On Mon, 22 Jan 2024, Sven Schreiber wrote:
I've stumbled over a certain behavior with panel data handling,
which could perhaps be a bug.
Yes, there was a bug. After going over all that Sven reported I was
able to replicate the problem with these steps:
1) launch GUI and run pansmpl.inp (see below), giving N=8, T=24
2) Do '/File/Save data' with name foo.gdt
3) Use '/Sample/Set range' and reduce T to 12 (2023 only)
4) Do '/File/Save data' again, saying No to restoring full data
5) Then in the console:
a smpl -> Full data range: 1:01 - 8:12 (n = 96) # OK
b smpl full -> same output as above # OK
c smpl ichk --dummy -> Current sample: 1:01 - 4:12 (n = 48) # Bad!
d smpl full -> Full data range: 1:01 - 8:12 (n = 96) # OK
e smpl ichk==1 --restrict -> Current sample: 1:01 - 7:12 (n = 84) # OK
Switching the order of console commands c and e didn't alter the
discrepancy, I still got the bad result from the --dummy option but
the correct result from --restrict.
And this result was invariant wrt using '/Sample/Set range' to cut
out the second year's data versus using 'smpl time < 13 --restrict'.
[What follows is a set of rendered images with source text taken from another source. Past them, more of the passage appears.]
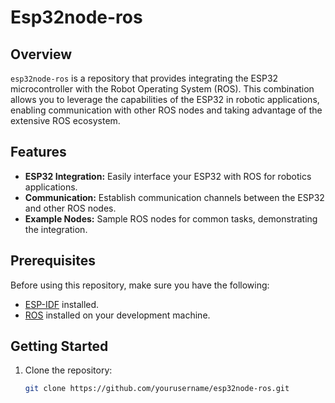 # **Esp32node-ros**

## **Overview**

`esp32node-ros` is a repository that provides integrating the ESP32 microcontroller with the Robot Operating System (ROS). This combination allows you to leverage the capabilities of the ESP32 in robotic applications, enabling communication with other ROS nodes and taking advantage of the extensive ROS ecosystem.

## **Features**

- **ESP32 Integration:** Easily interface your ESP32 with ROS for robotics applications.
- **Communication:** Establish communication channels between the ESP32 and other ROS nodes.
- **Example Nodes:** Sample ROS nodes for common tasks, demonstrating the integration.

## **Prerequisites**

Before using this repository, make sure you have the following:

- [ESP-IDF](https://docs.espressif.com/projects/esp-idf/en/latest/esp32/get-started/index.html) installed.
- [ROS](http://wiki.ros.org/Installation) installed on your development machine.

## **Getting Started**

1. Clone the repository:

   ```bash
   git clone https://github.com/yourusername/esp32node-ros.git
   ```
But if I did, after step 4);
smpl full
store pantest.gdt
open pantest.gdt
smpl ichk --dummy
then I got the correct result with the --dummy option. So it seemed
the error must lie with the shrinkage of the original T=24 dataset
at a result of step 4) above. Indeed, some "debris" was not being
cleared out. That's now fixed in git.
<hansl name="pansmpl.inp">
N = 8
T = 24
NT = N*T
nulldata NT --preserve
setobs 24 1:01 --stacked-time-series
setobs 12 2023:01 --panel-time
series u = $unit
genr time
series ichk = u != 6
</hansl>
Allin